The data Block Start
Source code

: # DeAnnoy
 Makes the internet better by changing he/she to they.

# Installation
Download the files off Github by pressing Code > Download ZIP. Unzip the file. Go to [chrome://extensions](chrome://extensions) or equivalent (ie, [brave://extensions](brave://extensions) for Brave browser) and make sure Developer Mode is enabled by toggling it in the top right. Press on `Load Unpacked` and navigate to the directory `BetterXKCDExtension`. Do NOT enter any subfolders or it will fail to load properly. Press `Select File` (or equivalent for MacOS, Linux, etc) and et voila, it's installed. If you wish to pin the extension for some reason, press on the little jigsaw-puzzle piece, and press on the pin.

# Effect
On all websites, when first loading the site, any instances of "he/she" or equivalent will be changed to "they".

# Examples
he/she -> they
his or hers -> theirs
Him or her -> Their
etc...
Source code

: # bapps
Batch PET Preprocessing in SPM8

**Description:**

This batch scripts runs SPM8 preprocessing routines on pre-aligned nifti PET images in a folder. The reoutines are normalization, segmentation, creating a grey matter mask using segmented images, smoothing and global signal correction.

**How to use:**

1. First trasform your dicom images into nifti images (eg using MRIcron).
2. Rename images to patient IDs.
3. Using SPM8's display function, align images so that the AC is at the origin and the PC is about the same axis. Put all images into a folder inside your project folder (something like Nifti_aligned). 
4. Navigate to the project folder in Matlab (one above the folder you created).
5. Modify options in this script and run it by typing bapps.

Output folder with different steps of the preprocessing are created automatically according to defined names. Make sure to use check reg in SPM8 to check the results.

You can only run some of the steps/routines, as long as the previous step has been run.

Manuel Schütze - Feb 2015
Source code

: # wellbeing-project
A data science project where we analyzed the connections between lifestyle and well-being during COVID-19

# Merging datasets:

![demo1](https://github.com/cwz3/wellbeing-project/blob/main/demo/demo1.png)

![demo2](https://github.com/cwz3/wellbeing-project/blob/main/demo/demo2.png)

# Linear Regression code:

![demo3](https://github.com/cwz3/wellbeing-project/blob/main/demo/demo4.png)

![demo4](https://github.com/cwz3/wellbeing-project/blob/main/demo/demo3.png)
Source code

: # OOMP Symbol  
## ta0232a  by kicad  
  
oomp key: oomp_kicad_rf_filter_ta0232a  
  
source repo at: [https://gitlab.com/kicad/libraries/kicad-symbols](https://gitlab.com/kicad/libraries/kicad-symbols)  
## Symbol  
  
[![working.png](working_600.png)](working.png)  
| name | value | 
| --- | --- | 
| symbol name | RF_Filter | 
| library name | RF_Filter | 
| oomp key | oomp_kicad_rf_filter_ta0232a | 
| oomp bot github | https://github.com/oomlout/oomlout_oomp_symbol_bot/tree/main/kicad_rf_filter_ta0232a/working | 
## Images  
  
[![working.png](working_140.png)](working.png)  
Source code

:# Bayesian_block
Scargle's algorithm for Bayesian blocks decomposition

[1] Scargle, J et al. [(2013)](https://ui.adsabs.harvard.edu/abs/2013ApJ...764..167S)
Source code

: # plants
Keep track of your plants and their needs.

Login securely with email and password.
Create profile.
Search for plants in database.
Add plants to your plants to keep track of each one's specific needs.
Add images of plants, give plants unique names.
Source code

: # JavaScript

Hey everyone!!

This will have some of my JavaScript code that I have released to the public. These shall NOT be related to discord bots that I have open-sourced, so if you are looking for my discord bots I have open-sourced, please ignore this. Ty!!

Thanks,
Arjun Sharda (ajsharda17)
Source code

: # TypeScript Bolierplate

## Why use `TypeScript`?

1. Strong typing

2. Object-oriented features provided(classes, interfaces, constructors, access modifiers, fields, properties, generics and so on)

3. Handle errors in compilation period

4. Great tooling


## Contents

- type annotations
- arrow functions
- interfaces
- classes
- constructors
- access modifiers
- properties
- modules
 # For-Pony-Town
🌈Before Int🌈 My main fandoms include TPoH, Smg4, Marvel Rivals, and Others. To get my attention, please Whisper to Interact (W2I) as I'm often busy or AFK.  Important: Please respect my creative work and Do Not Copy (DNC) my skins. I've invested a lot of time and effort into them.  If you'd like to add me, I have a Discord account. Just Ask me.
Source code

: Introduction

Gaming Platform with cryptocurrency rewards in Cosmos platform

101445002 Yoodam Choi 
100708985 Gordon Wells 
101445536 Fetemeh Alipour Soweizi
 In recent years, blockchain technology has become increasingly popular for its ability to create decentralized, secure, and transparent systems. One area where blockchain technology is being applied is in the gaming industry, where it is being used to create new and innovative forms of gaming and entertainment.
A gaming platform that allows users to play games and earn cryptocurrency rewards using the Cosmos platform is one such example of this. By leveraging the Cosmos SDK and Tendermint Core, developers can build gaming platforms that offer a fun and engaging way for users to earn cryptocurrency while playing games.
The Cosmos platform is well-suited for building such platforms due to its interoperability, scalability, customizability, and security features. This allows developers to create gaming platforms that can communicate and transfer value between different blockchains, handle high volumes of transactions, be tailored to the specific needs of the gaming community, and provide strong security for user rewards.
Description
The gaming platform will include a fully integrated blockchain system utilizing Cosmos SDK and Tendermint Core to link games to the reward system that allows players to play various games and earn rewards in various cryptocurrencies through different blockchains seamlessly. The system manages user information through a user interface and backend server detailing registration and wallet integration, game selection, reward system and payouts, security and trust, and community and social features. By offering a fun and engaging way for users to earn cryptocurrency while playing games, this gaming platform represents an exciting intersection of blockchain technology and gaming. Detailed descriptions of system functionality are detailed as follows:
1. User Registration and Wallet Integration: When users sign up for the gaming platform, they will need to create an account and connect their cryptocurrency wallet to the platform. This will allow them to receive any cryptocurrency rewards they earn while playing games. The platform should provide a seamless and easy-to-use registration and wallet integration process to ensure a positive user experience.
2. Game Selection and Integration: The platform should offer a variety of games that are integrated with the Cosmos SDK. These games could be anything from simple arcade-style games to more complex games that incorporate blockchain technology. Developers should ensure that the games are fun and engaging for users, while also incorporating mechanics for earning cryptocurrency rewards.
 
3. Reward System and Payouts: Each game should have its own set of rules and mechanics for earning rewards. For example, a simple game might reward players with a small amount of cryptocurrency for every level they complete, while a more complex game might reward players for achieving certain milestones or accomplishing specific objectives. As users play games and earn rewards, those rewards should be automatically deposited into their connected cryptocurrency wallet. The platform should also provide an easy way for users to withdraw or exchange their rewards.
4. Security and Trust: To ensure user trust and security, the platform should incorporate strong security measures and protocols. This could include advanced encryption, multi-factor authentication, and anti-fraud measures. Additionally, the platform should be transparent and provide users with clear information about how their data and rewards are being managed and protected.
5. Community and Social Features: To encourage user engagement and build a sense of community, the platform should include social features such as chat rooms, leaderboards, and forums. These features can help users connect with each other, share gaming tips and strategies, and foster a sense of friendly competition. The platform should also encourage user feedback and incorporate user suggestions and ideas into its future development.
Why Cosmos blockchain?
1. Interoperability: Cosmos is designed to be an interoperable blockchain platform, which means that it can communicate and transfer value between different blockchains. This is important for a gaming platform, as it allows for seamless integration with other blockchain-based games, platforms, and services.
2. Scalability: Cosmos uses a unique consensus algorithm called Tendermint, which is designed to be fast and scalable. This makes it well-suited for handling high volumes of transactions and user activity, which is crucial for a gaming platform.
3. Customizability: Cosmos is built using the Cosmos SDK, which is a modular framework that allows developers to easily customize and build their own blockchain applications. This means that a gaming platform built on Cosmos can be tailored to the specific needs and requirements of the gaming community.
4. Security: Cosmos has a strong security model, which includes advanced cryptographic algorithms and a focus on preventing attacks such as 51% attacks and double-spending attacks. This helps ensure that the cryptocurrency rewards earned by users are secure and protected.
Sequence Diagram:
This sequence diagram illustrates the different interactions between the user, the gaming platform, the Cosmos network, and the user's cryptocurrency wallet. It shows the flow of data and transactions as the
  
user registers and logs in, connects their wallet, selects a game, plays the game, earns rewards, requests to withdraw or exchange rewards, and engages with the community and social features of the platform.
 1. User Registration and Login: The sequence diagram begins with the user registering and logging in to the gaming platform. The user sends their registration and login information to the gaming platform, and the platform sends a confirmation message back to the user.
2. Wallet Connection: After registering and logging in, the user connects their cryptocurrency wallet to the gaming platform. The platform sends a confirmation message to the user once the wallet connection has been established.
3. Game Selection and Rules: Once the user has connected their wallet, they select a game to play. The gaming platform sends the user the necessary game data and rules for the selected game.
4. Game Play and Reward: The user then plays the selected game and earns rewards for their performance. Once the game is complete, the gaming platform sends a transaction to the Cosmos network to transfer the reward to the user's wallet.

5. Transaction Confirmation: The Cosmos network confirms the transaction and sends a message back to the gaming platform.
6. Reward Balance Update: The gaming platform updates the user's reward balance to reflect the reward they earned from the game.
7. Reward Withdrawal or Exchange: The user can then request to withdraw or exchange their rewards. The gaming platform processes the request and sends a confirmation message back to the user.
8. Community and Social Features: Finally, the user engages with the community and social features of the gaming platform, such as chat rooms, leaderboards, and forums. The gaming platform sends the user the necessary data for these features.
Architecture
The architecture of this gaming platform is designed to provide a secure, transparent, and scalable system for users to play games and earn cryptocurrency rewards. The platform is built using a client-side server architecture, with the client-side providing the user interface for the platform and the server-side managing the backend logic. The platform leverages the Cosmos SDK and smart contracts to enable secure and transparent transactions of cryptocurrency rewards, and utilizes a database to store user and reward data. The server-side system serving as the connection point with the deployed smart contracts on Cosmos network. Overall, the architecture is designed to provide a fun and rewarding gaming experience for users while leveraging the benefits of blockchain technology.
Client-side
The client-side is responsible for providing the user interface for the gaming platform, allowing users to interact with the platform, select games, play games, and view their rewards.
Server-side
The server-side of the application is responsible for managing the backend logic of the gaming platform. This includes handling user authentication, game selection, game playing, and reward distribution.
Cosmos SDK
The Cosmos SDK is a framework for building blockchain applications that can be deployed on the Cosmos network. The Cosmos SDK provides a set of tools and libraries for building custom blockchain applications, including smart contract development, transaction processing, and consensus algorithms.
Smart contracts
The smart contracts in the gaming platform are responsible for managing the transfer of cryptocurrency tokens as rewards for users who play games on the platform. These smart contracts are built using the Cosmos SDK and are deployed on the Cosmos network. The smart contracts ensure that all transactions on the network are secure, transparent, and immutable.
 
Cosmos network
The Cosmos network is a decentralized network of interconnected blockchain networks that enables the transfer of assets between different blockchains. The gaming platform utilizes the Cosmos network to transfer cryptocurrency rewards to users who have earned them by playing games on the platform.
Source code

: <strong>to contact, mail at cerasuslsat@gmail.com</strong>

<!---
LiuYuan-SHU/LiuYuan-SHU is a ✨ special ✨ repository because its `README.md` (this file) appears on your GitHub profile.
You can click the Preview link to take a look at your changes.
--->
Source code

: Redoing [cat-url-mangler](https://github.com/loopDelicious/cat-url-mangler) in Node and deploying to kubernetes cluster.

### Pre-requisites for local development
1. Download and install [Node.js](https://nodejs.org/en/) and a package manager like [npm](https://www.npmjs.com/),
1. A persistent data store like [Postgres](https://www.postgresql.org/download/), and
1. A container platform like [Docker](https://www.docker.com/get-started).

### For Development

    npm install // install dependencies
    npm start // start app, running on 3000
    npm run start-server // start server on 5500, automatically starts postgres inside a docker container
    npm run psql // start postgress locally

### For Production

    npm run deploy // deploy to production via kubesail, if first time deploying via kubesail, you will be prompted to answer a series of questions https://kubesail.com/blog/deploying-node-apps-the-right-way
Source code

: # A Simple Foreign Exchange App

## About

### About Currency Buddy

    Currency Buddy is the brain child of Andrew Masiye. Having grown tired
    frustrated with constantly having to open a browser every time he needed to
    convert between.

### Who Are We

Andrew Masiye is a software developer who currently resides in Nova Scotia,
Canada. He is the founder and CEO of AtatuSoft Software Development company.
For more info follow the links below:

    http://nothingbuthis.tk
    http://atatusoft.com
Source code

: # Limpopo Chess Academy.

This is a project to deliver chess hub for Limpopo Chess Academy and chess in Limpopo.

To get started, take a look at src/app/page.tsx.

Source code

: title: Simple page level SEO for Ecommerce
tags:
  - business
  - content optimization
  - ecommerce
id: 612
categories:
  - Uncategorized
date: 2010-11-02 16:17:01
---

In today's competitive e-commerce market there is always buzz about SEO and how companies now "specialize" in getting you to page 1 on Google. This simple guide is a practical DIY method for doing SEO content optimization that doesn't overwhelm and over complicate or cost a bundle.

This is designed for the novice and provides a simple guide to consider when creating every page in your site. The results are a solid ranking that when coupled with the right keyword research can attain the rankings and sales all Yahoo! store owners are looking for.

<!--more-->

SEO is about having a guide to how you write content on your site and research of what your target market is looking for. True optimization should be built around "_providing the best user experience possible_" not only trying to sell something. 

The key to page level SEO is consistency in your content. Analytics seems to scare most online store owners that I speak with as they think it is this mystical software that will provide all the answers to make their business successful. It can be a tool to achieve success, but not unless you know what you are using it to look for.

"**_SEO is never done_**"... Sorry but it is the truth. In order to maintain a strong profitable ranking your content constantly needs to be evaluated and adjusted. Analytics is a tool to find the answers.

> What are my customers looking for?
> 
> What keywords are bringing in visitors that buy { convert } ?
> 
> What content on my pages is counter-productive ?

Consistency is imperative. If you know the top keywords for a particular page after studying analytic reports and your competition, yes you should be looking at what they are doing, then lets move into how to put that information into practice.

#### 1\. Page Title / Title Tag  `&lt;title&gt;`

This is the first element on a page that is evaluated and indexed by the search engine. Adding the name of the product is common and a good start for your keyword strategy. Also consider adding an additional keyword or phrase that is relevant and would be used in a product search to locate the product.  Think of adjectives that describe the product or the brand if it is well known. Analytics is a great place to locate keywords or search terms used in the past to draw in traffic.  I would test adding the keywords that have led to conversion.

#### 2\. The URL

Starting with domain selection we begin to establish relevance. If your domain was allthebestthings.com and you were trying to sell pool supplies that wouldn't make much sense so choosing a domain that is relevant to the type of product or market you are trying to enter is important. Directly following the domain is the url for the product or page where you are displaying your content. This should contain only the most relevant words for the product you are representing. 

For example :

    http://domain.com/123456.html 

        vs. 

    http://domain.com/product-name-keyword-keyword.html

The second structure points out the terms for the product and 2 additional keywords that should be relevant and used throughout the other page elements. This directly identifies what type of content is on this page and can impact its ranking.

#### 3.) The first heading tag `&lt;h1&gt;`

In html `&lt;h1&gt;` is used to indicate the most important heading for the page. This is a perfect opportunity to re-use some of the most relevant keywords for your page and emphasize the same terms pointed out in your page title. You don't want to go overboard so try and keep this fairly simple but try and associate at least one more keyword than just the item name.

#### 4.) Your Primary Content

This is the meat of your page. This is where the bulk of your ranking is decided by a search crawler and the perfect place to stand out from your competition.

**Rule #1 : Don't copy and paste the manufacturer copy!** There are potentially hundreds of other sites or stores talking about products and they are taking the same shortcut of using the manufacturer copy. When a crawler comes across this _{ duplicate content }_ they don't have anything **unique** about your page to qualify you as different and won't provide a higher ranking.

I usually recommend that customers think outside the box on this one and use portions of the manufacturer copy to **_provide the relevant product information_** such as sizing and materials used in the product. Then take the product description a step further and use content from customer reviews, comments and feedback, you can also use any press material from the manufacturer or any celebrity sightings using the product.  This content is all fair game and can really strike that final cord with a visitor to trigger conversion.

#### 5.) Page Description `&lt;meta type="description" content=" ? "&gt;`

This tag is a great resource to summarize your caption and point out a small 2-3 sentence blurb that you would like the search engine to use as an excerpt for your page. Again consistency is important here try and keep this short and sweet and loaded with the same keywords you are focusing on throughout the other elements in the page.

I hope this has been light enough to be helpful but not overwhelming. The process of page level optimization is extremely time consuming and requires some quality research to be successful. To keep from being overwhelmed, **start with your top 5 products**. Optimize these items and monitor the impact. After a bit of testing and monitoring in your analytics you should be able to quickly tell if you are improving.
The data Block End
= Your task =
Your answer should consist of all lines in the listing above that contain "evaluated".

= Finished exercise =
"**_SEO is never done_**"... Sorry but it is the truth. In order to maintain a strong profitable ranking your content constantly needs to be evaluated and adjusted. Analytics is a tool to find the answers.
This is the first element on a page that is evaluated and indexed by the search engine. Adding the name of the product is common and a good start for your keyword strategy. Also consider adding an additional keyword or phrase that is relevant and would be used in a product search to locate the product.  Think of adjectives that describe the product or the brand if it is well known. Analytics is a great place to locate keywords or search terms used in the past to draw in traffic.  I would test adding the keywords that have led to conversion.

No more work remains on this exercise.